These considerations are quite plain when we think about physical health. We have established baselines of what is and is not conducive to the normal functioning of our bodies. When it comes to mental health, however, the baselines are quite blurred. The trouble stems from the foundation of modern psychology in the subjective reporting and interpretation of subjects. I think, therefore it is.

How else can we get into someone’s head by listening to them talk about it? Well, there really isn’t any other way.
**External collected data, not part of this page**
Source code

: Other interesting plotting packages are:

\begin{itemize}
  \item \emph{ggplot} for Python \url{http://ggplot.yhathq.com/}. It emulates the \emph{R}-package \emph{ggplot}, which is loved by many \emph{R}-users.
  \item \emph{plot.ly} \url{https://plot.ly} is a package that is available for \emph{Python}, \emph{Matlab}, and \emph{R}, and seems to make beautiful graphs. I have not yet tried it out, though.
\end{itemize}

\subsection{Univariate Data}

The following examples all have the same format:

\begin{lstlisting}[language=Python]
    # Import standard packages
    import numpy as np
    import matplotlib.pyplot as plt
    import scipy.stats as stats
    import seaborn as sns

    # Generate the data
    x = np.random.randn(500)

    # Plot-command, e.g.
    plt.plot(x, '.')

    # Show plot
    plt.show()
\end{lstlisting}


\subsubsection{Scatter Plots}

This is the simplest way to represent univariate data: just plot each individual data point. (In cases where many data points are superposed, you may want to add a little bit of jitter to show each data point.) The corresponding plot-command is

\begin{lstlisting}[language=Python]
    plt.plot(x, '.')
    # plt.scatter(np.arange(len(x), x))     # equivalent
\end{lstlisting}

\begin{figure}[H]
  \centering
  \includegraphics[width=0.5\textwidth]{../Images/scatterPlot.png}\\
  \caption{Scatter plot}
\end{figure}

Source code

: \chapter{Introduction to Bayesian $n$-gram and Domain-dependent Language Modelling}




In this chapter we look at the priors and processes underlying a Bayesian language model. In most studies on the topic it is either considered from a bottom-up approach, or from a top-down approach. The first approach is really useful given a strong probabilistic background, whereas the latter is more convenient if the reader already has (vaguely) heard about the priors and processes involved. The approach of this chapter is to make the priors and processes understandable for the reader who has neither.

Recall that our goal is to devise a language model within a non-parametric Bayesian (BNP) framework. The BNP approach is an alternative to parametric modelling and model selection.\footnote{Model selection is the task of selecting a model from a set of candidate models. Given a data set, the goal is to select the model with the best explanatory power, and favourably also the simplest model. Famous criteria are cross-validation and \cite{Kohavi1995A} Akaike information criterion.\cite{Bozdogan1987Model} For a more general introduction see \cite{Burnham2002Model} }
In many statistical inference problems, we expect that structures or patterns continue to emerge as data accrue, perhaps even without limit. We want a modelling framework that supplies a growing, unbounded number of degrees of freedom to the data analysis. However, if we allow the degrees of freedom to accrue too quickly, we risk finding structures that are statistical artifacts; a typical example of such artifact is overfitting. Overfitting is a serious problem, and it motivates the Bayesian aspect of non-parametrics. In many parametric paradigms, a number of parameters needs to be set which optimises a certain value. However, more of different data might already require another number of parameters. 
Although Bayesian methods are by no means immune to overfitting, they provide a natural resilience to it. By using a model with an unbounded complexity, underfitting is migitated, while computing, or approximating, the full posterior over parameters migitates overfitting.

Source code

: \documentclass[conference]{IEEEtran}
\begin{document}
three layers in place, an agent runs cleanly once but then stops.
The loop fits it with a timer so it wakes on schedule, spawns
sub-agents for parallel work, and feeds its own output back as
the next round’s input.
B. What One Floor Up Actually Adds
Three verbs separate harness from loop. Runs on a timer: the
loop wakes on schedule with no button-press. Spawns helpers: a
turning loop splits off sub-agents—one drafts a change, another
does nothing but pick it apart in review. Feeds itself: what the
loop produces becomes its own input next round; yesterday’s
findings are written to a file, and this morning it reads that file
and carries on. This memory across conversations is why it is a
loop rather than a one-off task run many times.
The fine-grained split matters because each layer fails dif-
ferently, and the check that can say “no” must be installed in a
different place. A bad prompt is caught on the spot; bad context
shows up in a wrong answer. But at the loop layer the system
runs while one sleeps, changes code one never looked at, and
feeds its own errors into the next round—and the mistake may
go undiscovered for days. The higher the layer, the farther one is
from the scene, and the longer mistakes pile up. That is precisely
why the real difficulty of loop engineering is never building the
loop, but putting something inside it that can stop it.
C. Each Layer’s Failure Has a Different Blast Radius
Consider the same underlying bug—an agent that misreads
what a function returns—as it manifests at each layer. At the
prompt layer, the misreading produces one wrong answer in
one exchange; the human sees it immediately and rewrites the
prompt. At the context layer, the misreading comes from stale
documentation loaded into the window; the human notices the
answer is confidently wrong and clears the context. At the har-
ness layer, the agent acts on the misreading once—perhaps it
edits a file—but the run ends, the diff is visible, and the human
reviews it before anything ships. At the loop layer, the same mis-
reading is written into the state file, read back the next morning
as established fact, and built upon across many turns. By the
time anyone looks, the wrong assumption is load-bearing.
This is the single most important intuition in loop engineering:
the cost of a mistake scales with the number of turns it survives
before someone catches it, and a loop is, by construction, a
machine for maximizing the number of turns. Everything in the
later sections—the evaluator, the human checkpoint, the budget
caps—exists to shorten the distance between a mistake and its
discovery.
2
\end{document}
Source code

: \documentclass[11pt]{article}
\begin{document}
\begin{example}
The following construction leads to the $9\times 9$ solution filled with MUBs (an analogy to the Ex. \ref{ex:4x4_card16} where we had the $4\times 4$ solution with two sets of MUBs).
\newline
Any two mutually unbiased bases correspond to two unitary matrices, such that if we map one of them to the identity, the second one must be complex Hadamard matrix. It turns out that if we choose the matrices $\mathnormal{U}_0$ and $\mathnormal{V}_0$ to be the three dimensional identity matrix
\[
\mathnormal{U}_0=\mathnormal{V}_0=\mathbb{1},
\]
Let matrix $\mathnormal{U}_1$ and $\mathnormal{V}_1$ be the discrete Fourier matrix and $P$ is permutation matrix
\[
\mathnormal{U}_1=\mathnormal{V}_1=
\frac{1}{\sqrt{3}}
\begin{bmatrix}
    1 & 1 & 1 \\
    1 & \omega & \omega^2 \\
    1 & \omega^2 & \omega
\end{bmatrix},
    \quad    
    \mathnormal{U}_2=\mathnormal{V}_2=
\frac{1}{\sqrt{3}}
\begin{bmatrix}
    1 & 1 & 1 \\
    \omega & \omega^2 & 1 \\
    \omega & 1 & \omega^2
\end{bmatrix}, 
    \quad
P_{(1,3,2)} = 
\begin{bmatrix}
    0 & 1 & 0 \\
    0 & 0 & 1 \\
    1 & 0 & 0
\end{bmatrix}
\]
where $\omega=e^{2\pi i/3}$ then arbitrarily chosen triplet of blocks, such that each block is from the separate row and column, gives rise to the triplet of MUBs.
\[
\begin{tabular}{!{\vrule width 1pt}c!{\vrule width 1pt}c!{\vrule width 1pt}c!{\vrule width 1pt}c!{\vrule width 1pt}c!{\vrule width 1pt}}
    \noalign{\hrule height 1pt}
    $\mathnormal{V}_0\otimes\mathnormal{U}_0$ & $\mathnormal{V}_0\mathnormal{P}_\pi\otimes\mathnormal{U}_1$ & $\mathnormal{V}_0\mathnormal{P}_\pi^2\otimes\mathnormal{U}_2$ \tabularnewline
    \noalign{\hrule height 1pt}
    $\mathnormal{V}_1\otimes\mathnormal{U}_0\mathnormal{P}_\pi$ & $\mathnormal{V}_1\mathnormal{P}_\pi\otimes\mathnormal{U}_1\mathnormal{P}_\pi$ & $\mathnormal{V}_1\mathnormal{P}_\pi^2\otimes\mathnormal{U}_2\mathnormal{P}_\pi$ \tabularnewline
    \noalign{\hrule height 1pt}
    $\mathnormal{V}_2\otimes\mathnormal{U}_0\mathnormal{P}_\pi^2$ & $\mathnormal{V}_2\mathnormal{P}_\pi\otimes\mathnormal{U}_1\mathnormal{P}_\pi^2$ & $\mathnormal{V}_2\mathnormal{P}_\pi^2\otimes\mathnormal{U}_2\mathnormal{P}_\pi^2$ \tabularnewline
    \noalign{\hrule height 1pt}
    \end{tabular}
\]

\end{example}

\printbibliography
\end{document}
However, this does not mean that our thoughts dictate our reality. “I think therefore it is,” is as hopeless a thought as “I created that which I speak.” Much of contemporary psychology has lost sight of the objective nature of reality in the subjective worlds of people’s minds. This is reflected in the latest edition of the Diagnostic and Statistical Manual of Mental Disorders (DSM5) which removed the sexual identity disorders of the early DSM4.

Why was this done? I am sure political pressures and financial expediencies played some role, but there is also surely a shift in the supporting science.

The issue is that psychology cannot change the facts. A man will always be a man no matter what mutilation is performed on his body. His masculinity is encoded not only in his DNA but also in his soul. The same is true of women, they will always be women no matter how we try to make them into men.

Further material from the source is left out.